Anti-Death Penalty Sleight of Hand By Liberal Justices
ACRU Staff
June 4, 2007
Uttecht v. Brown, Case No. 05-413, 2 June 2008:
Justice Stevens, joined by Justices Souter, Ginsberg and Breyer, claimed in Dissent that the Court is “violating” its own prior cases, by allowing a trial judge to exclude a juror who expressed opposition to the death penalty, in a death penalty case. The Dissent made clear the belief by these four Justices that every possible step to prevent a jury from imposing
a penalty of death, should be taken.
Note this incredible statement in footnote 1 of the Dissent:
“The Court opens its opinion with a graphic description of the underlying facts of respondent’s crime, perhaps in an attempt to startle the reader or muster moral support for its decision. Given the legal question at issue, and the procedural posture of this case, the inclusion of such a description is, in my view, both irrelevant and unnecessary…. ‘It is not for this Court to decide whether [the Defendant] deserves to die.'”
Well, how much did Justice Kennedy say about the Defendant, for the majority in deciding the case?
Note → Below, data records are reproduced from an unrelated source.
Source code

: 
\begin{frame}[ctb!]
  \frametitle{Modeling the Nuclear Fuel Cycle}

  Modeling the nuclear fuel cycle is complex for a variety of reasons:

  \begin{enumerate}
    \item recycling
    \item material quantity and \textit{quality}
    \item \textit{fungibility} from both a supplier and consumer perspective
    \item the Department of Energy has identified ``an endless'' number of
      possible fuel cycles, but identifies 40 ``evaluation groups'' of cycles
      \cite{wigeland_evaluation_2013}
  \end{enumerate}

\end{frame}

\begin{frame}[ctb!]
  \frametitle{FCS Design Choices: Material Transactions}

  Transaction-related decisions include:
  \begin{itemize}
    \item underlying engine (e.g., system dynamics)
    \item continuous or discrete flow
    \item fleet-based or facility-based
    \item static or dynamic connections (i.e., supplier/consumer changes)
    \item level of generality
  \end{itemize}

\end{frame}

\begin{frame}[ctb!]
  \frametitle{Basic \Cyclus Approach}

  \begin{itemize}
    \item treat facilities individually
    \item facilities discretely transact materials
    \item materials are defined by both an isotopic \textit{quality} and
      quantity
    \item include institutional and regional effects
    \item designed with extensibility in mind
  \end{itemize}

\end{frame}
He wrote:
“Respondent Cal Coburn Brown robbed, raped, tortured, and murdered one woman in Washington. Two days later, he robbed, raped, tortured, and attempted to murder a second woman in California. Apprehended, Brown confessed to these crimes and pleaded guilty to the California offenses, for which he received a sentence of life imprisonment. The State of Washington, however, sought the death penalty and brought Brown to trial.”
The case concerned the dismissal of a single juror (Juror Z) based on the trial court’s examination of the attitudes of that juror about imposing the death penalty. Juror Z said he thought the penalty should be applied, when the defendant “might be released, and might reoffend.” In this very case, the jury’s only choice was to impose the death penalty or life without parole. He would never be released.
This fact reveals the hypocrisy of the four Justices in Dissent. They want to maintain the pretense that states may impose the death penalty for particularly bad crimes. But at the same time, these four want to force onto juries at least one juror who will vote against that penalty, so the penalty is available in theory, but in fact it disappears.
This also explains why these four Justices – Stevens, Souter, Ginsberg, and Breyer – object to a factual statement in the Opinion of what this Defendant did, which caused the imposition of the death penalty. These four Justices have contempt for the law, when it is established by legislators who disagree with these four about execution of heinous criminals. But they don’t want the public to see clearly what they are trying to do, with and to the Constitution, in order to oppose the death penalty.